Ankara Olgunlar Sokak'da “Ankara Yiyecek Paylaşımı” adı altında sepet bıraktıklarını kaydeden Evsen, “Bu sepet ile israfı önlemeye çalıştık. İhtiyacı olan insanların sepetten faydalanmalarını sağladık. Ancak daha önce böyle bir uygulama yapılmadığı için insanlar ürünleri almaya çekiniyorlardı. Sepetin başında durup ürünleri almaları konusunda açıklama yapıyorduk. Belediye ile ortak bir çalışma yürütülse daha olumlu sonuçlar alabiliriz” diye konuştu.
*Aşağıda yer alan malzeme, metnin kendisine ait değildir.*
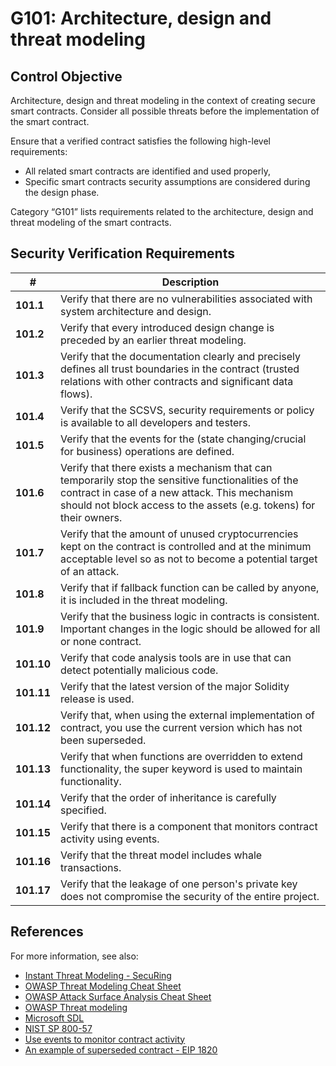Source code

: # G101: Architecture, design and threat modeling

## Control Objective

Architecture, design and threat modeling in the context of creating secure smart contracts.
Consider all possible threats before the implementation of the smart contract.

Ensure that a verified contract satisfies the following high-level requirements:
* All related smart contracts are identified and used properly,
* Specific smart contracts security assumptions are considered during the design phase.

Category “G101” lists requirements related to the architecture, design and threat modeling of the smart contracts.

## Security Verification Requirements

| # | Description |
| --- | --- |
| **101.1** | Verify that there are no vulnerabilities associated with system architecture and design. |
| **101.2** | Verify that every introduced design change is preceded by an earlier threat modeling. |
| **101.3** | Verify that the documentation clearly and precisely defines all trust boundaries in the contract (trusted relations with other contracts and significant data flows).  |
| **101.4** | Verify that the SCSVS, security requirements or policy is available to all developers and testers. |
| **101.5** | Verify that the events for the (state changing/crucial for business) operations are defined. |
| **101.6** | Verify that there exists a mechanism that can temporarily stop the sensitive functionalities of the contract in case of a new attack. This mechanism should not block access to the assets (e.g. tokens) for their owners. |
| **101.7** | Verify that the amount of unused cryptocurrencies kept on the contract is controlled and at the minimum acceptable level so as not to become a potential target of an attack. |
| **101.8** | Verify that if fallback function can be called by anyone, it is included in the threat modeling. |
| **101.9** | Verify that the business logic in contracts is consistent. Important changes in the logic should be allowed for all or none contract. |
| **101.10** | Verify that code analysis tools are in use that can detect potentially malicious code. |
| **101.11** | Verify that the latest version of the major Solidity release is used. |
| **101.12** | Verify that, when using the external implementation of contract, you use the current version which has not been superseded. |
| **101.13** | Verify that when functions are overridden to extend functionality, the super keyword is used to maintain functionality. |
| **101.14** | Verify that the order of inheritance is carefully specified. |
| **101.15** | Verify that there is a component that monitors contract activity using events. |
| **101.16** | Verify that the threat model includes whale transactions. |
| **101.17** | Verify that the leakage of one person's private key does not compromise the security of the entire project. |

## References

For more information, see also:

* [Instant Threat Modeling - SecuRing](https://www.youtube.com/watch?v=IwR4PAmRhhg&list=PL-lO2xrptAtav4SZgCdDkVxChWhVU3kmP&index=18)
* [OWASP Threat Modeling Cheat Sheet](https://github.com/OWASP/CheatSheetSeries/blob/master/cheatsheets/Threat_Modeling_Cheat_Sheet.md)
* [OWASP Attack Surface Analysis Cheat Sheet](https://github.com/OWASP/CheatSheetSeries/blob/master/cheatsheets/Attack_Surface_Analysis_Cheat_Sheet.md)
* [OWASP Threat modeling](https://www.owasp.org/index.php/Application_Threat_Modeling)
* [Microsoft SDL](https://www.microsoft.com/en-us/sdl/)
* [NIST SP 800-57](https://csrc.nist.gov/publications/detail/sp/800-57-part-1/rev-4/final)
* [Use events to monitor contract activity](https://consensys.github.io/smart-contract-best-practices/recommendations/#use-events-to-monitor-contract-activity)
* [An example of superseded contract - EIP 1820](https://eips.ethereum.org/EIPS/eip-1820)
İnsanlardan olumlu tepkiler aldıklarını ifade eden Evsen, “Avrupa ülkelerinde bu uygulamanın örnekleri olduğu için Erasmus öğrencileri daha çok ilgi duyuyor. Tepki gösteren vatandaşlar da var. Bir keresinde bir market sahibinin  sert tepkisiyle karşı karşıya kaldım. Alıp değerlendirmek istediğim ürünleri vermek istemedi. ‘Sen onların fakir olduğunu nerden biliyorsun’ diyerek tepki gösterdi” dedi.

“İsrafa dur diyoruz”
ÇerÇöp Çorbacılar'ın etkinliklerine gönüllü  herkesin katılabileceğini anlatan Evsen, şunları kaydetti:
“ÇerÇöp Çorbacılar olarak israfa 'dur' demek istiyoruz. Çöpe gidecek yiyecekleri kurtarıyoruz. Kullanılır durumdaki ürünleri değerlendiriyoruz. Para harcamadan düzenlediğimiz etkinliklerde çok sayıda insana yetecek kadar çorba yapıyoruz. Burada vermek istediğimiz mesaj, her birey para harcamadan, doğaya ve canlılara zarar vermeden bir şeyleri dönüştürebilir, paylaşabilir.”